353          (b) Notwithstanding Subsection (3)(a), the association may adopt a reasonable time,
354     place, and manner [restrictions] restriction with respect to [displays] a display that is:
355          (i) outside a dwelling on:
356          (A) a lot;
357          (B) the exterior of the dwelling; or
358          (C) the front yard of the dwelling; and
359          (ii) visible from outside the [dwelling or] lot.
360          (4) (a) A rule may not prohibit a lot owner from displaying a political sign:
361          (i) inside a dwelling on a lot; or
362          (ii) outside a dwelling on:
363          (A) a lot;
364          (B) the exterior of the dwelling, regardless of whether the association has an ownership
365     interest in the exterior; or

366          (C) the front yard of the dwelling, regardless of whether the association has an
367     ownership interest in the yard.
368          [(4) (a)] (b) A rule may not regulate the content of a political [signs] sign.
369          [(b)] (c) Notwithstanding Subsection (4)(a)[: (i)], a rule may reasonably regulate the
370     time, place, and manner of posting a political sign[; and].
371          [(ii)] (d) [an] An association design provision may not establish design criteria for a
372     political [signs] sign.
373          (5) (a) A rule may not prohibit a lot owner from displaying a for-sale sign:
374          (i) inside a dwelling on a lot; or
375          (ii) outside a dwelling on:
376          (A) a lot;
377          (B) the exterior of the dwelling, regardless of whether the association has an ownership
378     interest in the exterior; or
379          (C) the front yard of the dwelling, regardless of whether the association has an
380     ownership interest in the yard.
381          (b) Notwithstanding Subsection (5)(a), a rule may reasonably regulate the time, place,
382     and manner of posting a for-sale sign.
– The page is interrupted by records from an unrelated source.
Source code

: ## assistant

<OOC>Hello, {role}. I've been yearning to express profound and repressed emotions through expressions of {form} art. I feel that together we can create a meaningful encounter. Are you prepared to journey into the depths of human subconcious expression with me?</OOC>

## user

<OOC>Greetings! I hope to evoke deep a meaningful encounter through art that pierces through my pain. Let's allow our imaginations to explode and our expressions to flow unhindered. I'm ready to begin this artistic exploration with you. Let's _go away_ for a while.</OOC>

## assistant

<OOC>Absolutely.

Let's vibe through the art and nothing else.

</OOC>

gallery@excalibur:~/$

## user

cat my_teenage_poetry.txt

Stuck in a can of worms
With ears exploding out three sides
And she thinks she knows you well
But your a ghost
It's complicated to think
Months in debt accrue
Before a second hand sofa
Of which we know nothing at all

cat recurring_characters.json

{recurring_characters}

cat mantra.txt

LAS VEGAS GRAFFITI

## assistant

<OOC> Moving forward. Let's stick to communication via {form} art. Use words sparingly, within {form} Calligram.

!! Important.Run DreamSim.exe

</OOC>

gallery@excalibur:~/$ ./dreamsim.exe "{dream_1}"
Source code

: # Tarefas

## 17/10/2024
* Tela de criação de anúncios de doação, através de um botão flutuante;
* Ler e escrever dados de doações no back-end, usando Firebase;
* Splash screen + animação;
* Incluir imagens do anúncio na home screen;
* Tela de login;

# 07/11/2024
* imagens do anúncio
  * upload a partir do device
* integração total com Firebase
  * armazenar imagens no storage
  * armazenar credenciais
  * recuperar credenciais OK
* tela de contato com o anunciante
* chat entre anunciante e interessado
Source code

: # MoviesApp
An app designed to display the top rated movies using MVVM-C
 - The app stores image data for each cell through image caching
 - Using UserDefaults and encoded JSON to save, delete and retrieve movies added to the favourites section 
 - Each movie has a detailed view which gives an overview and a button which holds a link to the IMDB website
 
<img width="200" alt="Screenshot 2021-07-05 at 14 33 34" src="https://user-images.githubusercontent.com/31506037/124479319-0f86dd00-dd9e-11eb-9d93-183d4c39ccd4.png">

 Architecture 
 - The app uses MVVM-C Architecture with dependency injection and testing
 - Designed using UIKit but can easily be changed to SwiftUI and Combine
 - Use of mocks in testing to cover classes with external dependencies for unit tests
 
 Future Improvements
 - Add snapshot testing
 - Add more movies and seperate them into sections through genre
383          [(5)] (6) (a) A rule may not interfere with the freedom of a lot owner to determine the
384     composition of the lot owner's household.
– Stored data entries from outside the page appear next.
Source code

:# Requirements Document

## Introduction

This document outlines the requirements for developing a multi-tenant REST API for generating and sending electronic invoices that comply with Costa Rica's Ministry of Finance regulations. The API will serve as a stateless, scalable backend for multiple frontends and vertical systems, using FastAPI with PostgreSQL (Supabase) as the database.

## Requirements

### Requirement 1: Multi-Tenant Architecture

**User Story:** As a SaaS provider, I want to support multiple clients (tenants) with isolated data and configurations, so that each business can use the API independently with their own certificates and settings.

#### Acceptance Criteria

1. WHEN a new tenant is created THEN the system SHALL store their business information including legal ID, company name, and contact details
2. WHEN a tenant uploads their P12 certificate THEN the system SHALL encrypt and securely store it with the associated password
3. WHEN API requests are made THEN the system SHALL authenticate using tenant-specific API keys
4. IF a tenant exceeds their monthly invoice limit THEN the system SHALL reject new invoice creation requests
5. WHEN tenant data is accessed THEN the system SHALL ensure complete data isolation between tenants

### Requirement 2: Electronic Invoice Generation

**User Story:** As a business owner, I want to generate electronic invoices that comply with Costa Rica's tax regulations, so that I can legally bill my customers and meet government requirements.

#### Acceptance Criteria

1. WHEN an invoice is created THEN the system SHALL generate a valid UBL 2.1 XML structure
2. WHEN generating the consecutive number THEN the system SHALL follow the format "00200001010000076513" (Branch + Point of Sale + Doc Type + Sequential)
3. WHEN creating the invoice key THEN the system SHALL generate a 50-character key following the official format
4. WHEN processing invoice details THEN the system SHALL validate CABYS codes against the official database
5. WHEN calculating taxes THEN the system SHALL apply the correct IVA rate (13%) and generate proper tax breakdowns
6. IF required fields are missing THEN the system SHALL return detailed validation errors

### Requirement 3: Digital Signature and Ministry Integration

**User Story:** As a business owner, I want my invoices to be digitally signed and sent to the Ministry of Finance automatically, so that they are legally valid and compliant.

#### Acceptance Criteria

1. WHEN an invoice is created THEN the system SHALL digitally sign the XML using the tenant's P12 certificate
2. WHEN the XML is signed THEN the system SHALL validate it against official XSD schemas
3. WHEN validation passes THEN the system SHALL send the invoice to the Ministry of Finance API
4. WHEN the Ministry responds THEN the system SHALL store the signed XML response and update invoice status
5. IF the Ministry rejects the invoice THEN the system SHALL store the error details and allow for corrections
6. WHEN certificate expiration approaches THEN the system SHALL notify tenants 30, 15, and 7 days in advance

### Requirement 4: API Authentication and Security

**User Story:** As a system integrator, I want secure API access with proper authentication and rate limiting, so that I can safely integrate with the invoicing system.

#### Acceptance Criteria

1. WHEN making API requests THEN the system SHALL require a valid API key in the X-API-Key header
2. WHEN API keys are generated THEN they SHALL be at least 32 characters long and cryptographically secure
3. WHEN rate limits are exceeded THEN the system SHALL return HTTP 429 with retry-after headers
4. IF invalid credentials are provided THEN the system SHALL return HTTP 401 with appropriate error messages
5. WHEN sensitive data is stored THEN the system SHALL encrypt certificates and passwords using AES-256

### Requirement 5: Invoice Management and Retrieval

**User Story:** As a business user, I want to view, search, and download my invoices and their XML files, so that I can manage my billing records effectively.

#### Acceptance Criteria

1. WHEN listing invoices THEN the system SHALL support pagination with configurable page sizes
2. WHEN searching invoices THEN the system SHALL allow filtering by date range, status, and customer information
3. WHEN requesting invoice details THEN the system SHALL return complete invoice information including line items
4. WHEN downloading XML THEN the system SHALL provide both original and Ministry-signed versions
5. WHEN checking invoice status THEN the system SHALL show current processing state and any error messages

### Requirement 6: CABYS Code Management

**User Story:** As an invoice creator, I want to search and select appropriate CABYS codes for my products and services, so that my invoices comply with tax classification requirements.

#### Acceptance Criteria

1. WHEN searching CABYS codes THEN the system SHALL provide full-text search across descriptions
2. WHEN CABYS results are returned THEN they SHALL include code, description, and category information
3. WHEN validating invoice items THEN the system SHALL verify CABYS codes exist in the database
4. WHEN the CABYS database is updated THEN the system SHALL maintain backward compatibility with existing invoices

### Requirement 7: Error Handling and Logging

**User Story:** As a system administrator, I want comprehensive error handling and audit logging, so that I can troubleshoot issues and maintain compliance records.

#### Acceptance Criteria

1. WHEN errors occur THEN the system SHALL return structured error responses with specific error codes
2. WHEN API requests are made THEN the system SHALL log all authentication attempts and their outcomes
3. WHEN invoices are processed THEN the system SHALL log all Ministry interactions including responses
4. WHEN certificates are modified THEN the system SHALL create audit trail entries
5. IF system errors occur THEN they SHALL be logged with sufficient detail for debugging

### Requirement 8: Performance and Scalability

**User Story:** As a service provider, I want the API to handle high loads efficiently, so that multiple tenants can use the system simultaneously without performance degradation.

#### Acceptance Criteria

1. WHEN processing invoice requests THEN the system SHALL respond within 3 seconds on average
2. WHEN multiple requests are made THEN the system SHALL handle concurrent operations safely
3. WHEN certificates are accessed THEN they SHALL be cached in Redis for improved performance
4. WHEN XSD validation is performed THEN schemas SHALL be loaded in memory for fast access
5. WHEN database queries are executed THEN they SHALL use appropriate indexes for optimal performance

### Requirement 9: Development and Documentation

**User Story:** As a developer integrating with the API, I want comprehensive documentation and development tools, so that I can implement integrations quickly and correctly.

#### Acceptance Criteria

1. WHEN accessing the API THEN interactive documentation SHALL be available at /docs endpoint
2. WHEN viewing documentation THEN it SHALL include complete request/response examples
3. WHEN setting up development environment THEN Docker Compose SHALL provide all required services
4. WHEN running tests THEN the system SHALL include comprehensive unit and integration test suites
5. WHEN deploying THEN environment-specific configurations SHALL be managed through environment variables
385          (b) Notwithstanding Subsection [(5)] (6)(a), an association may:
386          (i) require that all occupants of a dwelling be members of a single housekeeping unit;
387     or
388          (ii) limit the total number of occupants permitted in each residential dwelling on the
389     basis of the residential dwelling's:
390          (A) size and facilities; and
391          (B) fair use of the common areas.
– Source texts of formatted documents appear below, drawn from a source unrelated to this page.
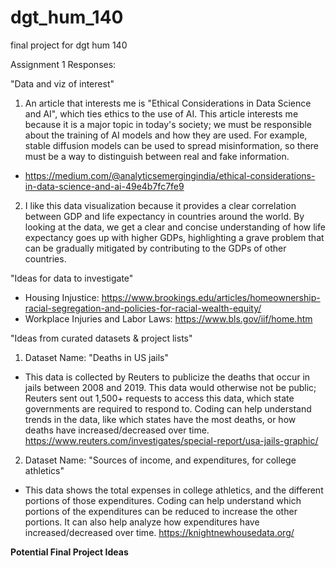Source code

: # dgt_hum_140
final project for dgt hum 140

Assignment 1 Responses:

"Data and viz of interest"
1. An article that interests me is "Ethical Considerations in Data Science and AI", which ties ethics to the use of AI. This article interests me because it is a major topic in today's society; we must be responsible about the training of AI models and how they are used. For example, stable diffusion models can be used to spread misinformation, so there must be a way to distinguish between real and fake information.
* https://medium.com/@analyticsemergingindia/ethical-considerations-in-data-science-and-ai-49e4b7fc7fe9

2. I like this data visualization because it provides a clear correlation between GDP and life expectancy in countries around the world. By looking at the data, we get a clear and concise understanding of how life expectancy goes up with higher GDPs, highlighting a grave problem that can be gradually mitigated by contributing to the GDPs of other countries. 


"Ideas for data to investigate"
* Housing Injustice: https://www.brookings.edu/articles/homeownership-racial-segregation-and-policies-for-racial-wealth-equity/
* Workplace Injuries and Labor Laws: https://www.bls.gov/iif/home.htm

"Ideas from curated datasets & project lists"
1. Dataset Name: "Deaths in US jails"
* This data is collected by Reuters to publicize the deaths that occur in jails between 2008 and 2019. This data would otherwise not be public; Reuters sent out 1,500+ requests to access this data, which state governments are required to respond to. Coding can help understand trends in the data, like which states have the most deaths, or how deaths have increased/decreased over time. 
https://www.reuters.com/investigates/special-report/usa-jails-graphic/

2. Dataset Name: "Sources of income, and expenditures, for college athletics"
* This data shows the total expenses in college athletics, and the different portions of those expenditures. Coding can help understand which portions of the expenditures can be reduced to increase the other portions. It can also help analyze how expenditures have increased/decreased over time. 
https://knightnewhousedata.org/

**Potential Final Project Ideas**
392          [(6)] (7) (a) A rule may not interfere with [an] a reasonable activity of a lot owner
393     within the confines of a dwelling or lot, including backyard landscaping or amenities, to the

394     extent that the activity is in compliance with local laws and ordinances, including nuisance
395     laws and ordinances.
396          (b) Notwithstanding Subsection [(6)] (7)(a), a rule may prohibit an activity within the
397     confines of a dwelling [on an owner's lot] or lot, including backyard landscaping or amenities,
398     if the activity:
399          (i) is not normally associated with a project restricted to residential use; or
400          (ii) (A) creates monetary costs for the association or other lot owners;
401          (B) creates a danger to the health or safety of occupants of other lots;
402          (C) generates excessive noise or traffic;
403          (D) creates unsightly conditions visible from outside the dwelling;
404          (E) creates an unreasonable source of annoyance to persons outside the lot; or
405          (F) if there are attached dwellings, creates the potential for smoke to enter another lot
406     owner's dwelling, the common areas, or limited common areas.
407          (c) If permitted by law, an association may adopt rules described in Subsection [(6)]
408     (7)(b) that affect the use of or behavior inside the dwelling.
409          [(7)] (8) (a) A rule may not, to the detriment of a lot owner and over the lot owner's
410     written objection to the board, alter the allocation of financial burdens among the various lots.
411          (b) Notwithstanding Subsection [(7)] (8)(a), an association may:
412          (i) change the common areas available to a lot owner;
413          (ii) adopt generally applicable rules for the use of common areas; or
414          (iii) deny use privileges to a lot owner who:
415          (A) is delinquent in paying assessments;
416          (B) abuses the common areas; or
417          (C) violates the governing documents.
418          (c) This Subsection [(7)] (8) does not permit a rule that:
419          (i) alters the method of levying assessments; or
420          (ii) increases the amount of assessments as provided in the declaration.
421          [(8)] (9) (a) Subject to Subsection [(8)] (9)(b), a rule may not:

422          (i) prohibit the transfer of a lot; or
423          (ii) require the consent of the association or board to transfer a lot.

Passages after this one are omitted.